Segment Open

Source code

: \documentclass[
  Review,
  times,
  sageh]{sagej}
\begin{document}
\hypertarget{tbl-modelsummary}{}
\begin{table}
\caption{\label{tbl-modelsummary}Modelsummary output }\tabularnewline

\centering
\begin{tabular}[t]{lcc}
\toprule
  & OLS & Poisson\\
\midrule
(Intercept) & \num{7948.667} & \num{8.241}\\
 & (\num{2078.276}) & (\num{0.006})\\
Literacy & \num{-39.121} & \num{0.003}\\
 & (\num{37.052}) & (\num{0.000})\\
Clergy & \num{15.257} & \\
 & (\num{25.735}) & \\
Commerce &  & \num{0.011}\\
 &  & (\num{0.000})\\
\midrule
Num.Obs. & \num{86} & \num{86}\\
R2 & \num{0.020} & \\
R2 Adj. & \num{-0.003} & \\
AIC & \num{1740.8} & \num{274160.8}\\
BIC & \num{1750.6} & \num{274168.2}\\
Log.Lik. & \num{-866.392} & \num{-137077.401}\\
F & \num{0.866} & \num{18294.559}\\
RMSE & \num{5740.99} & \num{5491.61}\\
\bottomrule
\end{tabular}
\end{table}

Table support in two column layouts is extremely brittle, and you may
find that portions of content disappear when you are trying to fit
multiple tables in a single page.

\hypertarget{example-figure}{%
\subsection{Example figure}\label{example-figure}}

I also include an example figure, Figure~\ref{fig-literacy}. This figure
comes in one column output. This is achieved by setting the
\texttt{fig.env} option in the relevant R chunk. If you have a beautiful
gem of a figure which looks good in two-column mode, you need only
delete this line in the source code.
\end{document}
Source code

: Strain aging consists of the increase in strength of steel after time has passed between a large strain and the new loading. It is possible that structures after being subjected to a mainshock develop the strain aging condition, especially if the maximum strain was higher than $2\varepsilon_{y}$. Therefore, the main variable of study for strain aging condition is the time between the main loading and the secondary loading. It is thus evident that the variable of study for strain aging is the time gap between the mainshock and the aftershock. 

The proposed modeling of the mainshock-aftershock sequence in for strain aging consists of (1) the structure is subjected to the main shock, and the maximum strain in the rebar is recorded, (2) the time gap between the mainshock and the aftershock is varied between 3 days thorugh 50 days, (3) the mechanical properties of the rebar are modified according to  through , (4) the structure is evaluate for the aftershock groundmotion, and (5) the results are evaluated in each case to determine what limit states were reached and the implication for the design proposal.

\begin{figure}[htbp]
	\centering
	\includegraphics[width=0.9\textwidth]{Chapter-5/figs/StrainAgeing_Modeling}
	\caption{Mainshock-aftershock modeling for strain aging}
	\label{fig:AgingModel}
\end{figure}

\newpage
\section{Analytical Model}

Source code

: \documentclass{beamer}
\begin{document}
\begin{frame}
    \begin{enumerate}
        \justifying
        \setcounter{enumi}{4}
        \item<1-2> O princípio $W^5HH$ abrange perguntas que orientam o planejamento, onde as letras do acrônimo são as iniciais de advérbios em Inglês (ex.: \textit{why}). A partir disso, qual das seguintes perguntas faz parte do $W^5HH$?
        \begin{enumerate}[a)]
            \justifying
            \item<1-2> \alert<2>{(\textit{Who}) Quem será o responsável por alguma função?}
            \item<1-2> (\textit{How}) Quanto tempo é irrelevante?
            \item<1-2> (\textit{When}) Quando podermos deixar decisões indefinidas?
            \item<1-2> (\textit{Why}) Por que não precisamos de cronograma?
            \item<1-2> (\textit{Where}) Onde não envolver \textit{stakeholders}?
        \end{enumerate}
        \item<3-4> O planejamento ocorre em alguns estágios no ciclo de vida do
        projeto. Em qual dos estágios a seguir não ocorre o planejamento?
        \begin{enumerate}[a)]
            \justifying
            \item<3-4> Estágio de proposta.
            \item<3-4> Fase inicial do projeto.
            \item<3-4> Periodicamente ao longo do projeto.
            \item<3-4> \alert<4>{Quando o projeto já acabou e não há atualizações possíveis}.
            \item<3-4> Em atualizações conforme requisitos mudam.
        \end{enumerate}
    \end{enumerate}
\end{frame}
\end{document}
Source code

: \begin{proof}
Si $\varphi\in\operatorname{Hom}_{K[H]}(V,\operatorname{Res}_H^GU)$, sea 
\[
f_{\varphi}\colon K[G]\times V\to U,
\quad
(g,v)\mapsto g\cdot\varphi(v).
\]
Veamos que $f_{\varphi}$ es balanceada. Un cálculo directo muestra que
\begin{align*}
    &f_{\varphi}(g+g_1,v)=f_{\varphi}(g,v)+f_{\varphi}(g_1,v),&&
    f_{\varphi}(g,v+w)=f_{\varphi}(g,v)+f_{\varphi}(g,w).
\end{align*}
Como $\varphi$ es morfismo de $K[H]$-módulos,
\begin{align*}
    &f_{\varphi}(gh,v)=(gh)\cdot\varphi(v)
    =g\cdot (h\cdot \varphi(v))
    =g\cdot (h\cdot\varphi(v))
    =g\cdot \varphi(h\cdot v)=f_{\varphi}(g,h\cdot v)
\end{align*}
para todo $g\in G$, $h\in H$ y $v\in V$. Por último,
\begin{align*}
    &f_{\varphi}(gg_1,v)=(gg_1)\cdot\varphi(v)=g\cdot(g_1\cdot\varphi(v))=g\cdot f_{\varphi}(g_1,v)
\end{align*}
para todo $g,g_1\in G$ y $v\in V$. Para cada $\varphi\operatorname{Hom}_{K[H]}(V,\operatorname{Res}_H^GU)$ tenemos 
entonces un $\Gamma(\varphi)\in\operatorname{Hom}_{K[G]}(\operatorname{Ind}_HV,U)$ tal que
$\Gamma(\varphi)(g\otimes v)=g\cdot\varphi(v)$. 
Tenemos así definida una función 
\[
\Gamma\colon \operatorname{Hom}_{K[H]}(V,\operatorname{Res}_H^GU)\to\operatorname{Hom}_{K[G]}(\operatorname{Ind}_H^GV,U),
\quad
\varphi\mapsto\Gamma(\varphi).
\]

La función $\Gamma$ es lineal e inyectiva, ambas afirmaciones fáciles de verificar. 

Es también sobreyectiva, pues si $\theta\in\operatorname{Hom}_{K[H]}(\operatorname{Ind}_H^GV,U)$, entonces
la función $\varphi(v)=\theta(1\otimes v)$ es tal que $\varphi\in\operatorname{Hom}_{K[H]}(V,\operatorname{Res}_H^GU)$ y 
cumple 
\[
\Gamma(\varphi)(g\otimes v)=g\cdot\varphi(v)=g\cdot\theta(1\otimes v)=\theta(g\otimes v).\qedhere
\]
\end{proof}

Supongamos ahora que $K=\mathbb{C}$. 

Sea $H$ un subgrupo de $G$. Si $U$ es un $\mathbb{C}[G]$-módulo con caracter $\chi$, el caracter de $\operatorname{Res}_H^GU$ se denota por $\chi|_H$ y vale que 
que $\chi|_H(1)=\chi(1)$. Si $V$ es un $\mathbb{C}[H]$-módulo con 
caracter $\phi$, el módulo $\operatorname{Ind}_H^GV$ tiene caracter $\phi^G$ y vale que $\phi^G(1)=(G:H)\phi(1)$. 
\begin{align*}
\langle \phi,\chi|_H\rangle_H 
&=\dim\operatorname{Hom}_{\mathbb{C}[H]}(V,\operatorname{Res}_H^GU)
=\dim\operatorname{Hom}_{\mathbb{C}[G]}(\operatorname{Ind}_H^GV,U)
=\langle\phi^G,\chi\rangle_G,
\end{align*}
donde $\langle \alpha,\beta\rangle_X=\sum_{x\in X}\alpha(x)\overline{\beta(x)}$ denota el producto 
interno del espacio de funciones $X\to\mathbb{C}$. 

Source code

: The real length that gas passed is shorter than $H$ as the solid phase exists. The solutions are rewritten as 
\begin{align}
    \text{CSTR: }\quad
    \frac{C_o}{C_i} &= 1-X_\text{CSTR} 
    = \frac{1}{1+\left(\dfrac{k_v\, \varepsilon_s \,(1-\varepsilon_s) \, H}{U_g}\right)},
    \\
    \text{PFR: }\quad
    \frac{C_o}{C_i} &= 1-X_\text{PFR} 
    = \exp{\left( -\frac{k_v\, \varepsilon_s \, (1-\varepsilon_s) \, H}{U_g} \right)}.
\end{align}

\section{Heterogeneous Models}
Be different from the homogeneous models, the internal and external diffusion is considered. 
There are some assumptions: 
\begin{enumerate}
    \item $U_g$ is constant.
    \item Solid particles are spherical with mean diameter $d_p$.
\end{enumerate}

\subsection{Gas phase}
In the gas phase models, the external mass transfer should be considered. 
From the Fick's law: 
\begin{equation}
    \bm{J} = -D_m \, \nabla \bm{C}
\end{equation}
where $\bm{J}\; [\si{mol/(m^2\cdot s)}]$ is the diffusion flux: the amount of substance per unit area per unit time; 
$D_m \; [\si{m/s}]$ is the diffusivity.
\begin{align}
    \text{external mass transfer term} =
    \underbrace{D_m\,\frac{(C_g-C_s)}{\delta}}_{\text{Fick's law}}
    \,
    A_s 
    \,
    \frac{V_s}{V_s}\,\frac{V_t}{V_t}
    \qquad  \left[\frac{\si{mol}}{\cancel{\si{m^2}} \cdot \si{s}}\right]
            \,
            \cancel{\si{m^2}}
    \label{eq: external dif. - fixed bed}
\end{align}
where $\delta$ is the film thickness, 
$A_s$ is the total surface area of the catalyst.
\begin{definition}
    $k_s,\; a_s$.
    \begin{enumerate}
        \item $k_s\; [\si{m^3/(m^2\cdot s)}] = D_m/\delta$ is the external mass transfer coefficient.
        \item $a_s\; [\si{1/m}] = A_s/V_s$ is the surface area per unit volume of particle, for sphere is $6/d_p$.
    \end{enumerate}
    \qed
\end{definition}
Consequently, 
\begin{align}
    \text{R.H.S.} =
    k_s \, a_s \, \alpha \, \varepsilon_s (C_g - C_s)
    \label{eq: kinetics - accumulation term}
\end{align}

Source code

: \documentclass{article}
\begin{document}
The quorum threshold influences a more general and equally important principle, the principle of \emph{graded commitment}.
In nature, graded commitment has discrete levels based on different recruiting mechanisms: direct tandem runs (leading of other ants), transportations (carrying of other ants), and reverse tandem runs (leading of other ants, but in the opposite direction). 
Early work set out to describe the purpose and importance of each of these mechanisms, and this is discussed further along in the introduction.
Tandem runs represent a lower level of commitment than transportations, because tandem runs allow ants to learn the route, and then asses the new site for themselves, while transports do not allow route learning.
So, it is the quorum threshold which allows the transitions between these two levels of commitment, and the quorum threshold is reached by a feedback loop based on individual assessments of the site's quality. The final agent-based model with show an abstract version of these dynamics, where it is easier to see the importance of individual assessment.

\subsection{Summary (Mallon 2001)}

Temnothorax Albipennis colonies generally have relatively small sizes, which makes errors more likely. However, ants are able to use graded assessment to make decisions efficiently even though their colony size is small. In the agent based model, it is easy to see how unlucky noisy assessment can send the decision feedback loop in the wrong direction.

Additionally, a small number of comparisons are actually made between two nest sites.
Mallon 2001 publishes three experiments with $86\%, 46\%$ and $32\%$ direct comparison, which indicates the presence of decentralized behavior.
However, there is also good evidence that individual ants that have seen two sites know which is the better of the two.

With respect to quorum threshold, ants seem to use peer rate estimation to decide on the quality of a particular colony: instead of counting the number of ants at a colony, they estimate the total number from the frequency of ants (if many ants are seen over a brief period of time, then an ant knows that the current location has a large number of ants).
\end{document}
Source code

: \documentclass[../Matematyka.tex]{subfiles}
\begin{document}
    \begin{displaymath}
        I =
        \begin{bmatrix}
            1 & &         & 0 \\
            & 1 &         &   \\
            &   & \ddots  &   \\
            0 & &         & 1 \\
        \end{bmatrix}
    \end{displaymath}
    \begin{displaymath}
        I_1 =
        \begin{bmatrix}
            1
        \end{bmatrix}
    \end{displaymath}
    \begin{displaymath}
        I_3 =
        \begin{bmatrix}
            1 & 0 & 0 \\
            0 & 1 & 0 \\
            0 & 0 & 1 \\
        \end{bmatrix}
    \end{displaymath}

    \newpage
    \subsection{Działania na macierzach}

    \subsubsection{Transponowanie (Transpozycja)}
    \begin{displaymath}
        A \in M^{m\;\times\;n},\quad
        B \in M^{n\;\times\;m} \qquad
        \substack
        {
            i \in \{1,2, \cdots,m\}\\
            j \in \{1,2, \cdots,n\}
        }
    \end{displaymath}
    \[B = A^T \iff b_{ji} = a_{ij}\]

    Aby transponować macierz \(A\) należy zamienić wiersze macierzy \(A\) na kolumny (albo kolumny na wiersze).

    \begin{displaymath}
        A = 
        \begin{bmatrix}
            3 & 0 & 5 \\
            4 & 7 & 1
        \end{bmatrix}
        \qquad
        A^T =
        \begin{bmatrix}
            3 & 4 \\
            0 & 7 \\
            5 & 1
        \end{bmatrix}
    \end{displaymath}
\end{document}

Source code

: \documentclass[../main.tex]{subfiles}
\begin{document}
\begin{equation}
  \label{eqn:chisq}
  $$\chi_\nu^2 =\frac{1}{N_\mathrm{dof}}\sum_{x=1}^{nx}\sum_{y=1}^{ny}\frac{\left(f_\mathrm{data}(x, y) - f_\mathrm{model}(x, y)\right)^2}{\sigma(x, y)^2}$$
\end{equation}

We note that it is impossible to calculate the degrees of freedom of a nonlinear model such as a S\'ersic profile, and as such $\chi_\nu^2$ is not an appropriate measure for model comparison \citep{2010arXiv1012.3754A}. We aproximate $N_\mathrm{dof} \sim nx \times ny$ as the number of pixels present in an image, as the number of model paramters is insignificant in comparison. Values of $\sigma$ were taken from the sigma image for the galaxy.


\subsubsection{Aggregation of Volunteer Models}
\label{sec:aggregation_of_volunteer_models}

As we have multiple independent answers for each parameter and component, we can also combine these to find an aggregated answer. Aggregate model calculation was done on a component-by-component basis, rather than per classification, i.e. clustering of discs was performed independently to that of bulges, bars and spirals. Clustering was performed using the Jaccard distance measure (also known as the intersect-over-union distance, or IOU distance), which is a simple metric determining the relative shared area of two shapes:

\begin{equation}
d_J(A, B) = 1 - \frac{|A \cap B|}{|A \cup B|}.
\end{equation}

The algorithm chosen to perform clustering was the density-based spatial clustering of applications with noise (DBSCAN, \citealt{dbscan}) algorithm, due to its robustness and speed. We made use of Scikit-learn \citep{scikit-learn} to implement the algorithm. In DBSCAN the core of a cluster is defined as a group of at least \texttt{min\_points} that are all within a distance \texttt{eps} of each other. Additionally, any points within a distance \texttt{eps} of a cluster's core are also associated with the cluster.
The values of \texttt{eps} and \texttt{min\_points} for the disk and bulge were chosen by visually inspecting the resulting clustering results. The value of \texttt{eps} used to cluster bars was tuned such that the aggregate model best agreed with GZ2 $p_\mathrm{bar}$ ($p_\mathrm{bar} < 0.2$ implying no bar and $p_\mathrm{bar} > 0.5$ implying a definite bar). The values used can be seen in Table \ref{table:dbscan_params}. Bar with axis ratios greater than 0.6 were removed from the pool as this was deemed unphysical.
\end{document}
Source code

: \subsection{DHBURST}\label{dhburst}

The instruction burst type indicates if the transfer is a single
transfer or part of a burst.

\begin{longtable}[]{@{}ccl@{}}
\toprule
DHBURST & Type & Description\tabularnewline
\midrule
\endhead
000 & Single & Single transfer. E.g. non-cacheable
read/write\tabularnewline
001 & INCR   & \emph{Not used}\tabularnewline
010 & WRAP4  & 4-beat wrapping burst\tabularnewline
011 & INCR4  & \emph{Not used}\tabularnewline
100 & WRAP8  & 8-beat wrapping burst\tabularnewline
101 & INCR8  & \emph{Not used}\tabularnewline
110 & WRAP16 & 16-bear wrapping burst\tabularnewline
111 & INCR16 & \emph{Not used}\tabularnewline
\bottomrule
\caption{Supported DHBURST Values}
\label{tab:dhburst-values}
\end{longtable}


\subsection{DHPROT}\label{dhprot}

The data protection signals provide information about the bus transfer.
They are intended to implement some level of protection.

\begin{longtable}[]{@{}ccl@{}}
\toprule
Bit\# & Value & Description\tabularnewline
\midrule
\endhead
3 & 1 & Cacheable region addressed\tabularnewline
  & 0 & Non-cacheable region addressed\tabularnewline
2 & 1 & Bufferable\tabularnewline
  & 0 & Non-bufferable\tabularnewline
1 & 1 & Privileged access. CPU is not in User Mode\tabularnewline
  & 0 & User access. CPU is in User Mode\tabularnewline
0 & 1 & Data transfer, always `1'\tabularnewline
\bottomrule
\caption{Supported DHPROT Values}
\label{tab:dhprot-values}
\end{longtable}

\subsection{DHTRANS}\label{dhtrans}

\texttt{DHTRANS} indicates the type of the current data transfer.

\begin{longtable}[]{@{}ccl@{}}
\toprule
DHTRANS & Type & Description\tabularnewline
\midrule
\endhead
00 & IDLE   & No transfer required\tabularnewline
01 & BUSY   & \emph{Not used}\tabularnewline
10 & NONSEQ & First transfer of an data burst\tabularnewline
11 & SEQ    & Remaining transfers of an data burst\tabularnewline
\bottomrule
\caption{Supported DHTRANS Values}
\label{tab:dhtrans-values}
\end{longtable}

Segment Closed

Go through the records and gather the lines that hold "mathrm".

Solution to this task:
  $$\chi_\nu^2 =\frac{1}{N_\mathrm{dof}}\sum_{x=1}^{nx}\sum_{y=1}^{ny}\frac{\left(f_\mathrm{data}(x, y) - f_\mathrm{model}(x, y)\right)^2}{\sigma(x, y)^2}$$
We note that it is impossible to calculate the degrees of freedom of a nonlinear model such as a S\'ersic profile, and as such $\chi_\nu^2$ is not an appropriate measure for model comparison \citep{2010arXiv1012.3754A}. We aproximate $N_\mathrm{dof} \sim nx \times ny$ as the number of pixels present in an image, as the number of model paramters is insignificant in comparison. Values of $\sigma$ were taken from the sigma image for the galaxy.
The values of \texttt{eps} and \texttt{min\_points} for the disk and bulge were chosen by visually inspecting the resulting clustering results. The value of \texttt{eps} used to cluster bars was tuned such that the aggregate model best agreed with GZ2 $p_\mathrm{bar}$ ($p_\mathrm{bar} < 0.2$ implying no bar and $p_\mathrm{bar} > 0.5$ implying a definite bar). The values used can be seen in Table \ref{table:dbscan_params}. Bar with axis ratios greater than 0.6 were removed from the pool as this was deemed unphysical.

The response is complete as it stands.